Image courtesy of Susie Marcroft, Mudwood Studio, Kyogle NSW, Australia

It’s always easier to pretend that a cancer diagnosis is a cruel joke; a misnomer that will be corrected; a momentary lapse into a frightening daydream. Safer to assume the stance of an ostrich, head buried in the sand to escape danger…

This idea, credited to Gaius Plinius Secundus(23 – 79AD), a great Roman thinker and perhaps the first budding encyclopediarist (he wrote 37 books cataloguing all known knowledge available to the Romans) is, in fact, a fallacy (www.perseus.tufts.edu). Ostriches lying flat on the ground to hide from predators or beak in sand building a nest appear to be “head-less”. Appearances can be deceptive though.

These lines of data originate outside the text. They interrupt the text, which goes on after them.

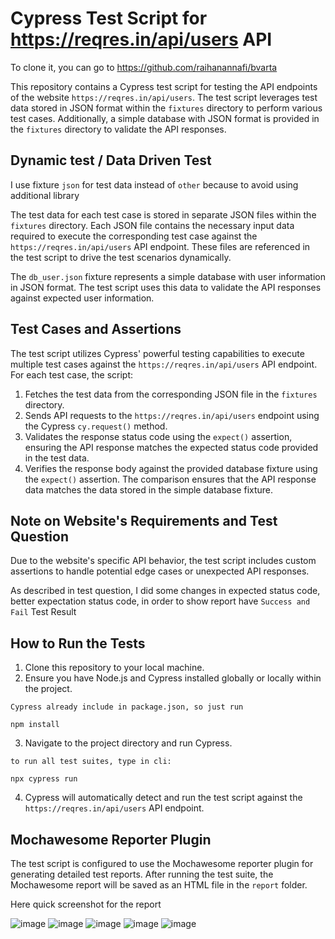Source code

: # Cypress Test Script for https://reqres.in/api/users API

To clone it, you can go to https://github.com/raihanannafi/bvarta

This repository contains a Cypress test script for testing the API endpoints of the website `https://reqres.in/api/users`. The test script leverages test data stored in JSON format within the `fixtures` directory to perform various test cases. Additionally, a simple database with JSON format is provided in the `fixtures` directory to validate the API responses.

## Dynamic test / Data Driven Test

I use fixture `json` for test data instead of `other` because to avoid using additional library

The test data for each test case is stored in separate JSON files within the `fixtures` directory. Each JSON file contains the necessary input data required to execute the corresponding test case against the `https://reqres.in/api/users` API endpoint. These files are referenced in the test script to drive the test scenarios dynamically.

The `db_user.json` fixture represents a simple database with user information in JSON format. The test script uses this data to validate the API responses against expected user information.

## Test Cases and Assertions

The test script utilizes Cypress' powerful testing capabilities to execute multiple test cases against the `https://reqres.in/api/users` API endpoint. For each test case, the script:

1. Fetches the test data from the corresponding JSON file in the `fixtures` directory.
2. Sends API requests to the `https://reqres.in/api/users` endpoint using the Cypress `cy.request()` method.
3. Validates the response status code using the `expect()` assertion, ensuring the API response matches the expected status code provided in the test data.
4. Verifies the response body against the provided database fixture using the `expect()` assertion. The comparison ensures that the API response data matches the data stored in the simple database fixture.

## Note on Website's Requirements and Test Question

Due to the website's specific API behavior, the test script includes custom assertions to handle potential edge cases or unexpected API responses. 

As described in test question, I did some changes in expected status code, better expectation status code,  in order to show report have `Success and Fail` Test Result

## How to Run the Tests

1. Clone this repository to your local machine.
2. Ensure you have Node.js and Cypress installed globally or locally within the project.
```
Cypress already include in package.json, so just run

npm install

```
3. Navigate to the project directory and run Cypress.
```
to run all test suites, type in cli:

npx cypress run

```
4. Cypress will automatically detect and run the test script against the `https://reqres.in/api/users` API endpoint.

## Mochawesome Reporter Plugin

The test script is configured to use the Mochawesome reporter plugin for generating detailed test reports. After running the test suite, the Mochawesome report will be saved as an HTML file in the `report` folder.

Here quick screenshot for the report

![image](https://github.com/raihanannafi/bvarta/assets/48504245/83906114-85db-4b5c-b129-da0d156859e5)
![image](https://github.com/raihanannafi/bvarta/assets/48504245/eb7ca61a-cb05-4f56-a3cb-79355a8d9a7e)
![image](https://github.com/raihanannafi/bvarta/assets/48504245/aaf6850c-f174-426f-a3fc-a5665cd6c729)
![image](https://github.com/raihanannafi/bvarta/assets/48504245/0d2ff176-ba27-4999-b8c8-da0fce1c31fc)
![image](https://github.com/raihanannafi/bvarta/assets/48504245/c38a76a5-3d97-4b43-a1b3-dd4592d9f266)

I’ve never been an ostrich. I ask too many questions for that. Even when I was first diagnosed with cancer and, like others, enjoyed that classic head in the sand moment upon waking from a deep sleep, it never lasted. I had to face my reality and, for me, that involved delving into every nitty gritty aspect of what that meant. Ignorance wouldn’t help me to cope and adjust. I needed knowledge and awareness which I found through books, websites and an endless string of questions. I surrounded myself with information like a solitary island in an uncertain sea. Ideas would wash over me and hook deep into crevices if I let them. I didn’t feel comforted by what I read. In fact I was often terrified by the information that I came across but I was the type of person that needed to know what was ahead. Once I had read enough though, I stopped, put the books and computer away and began to face my nemesis.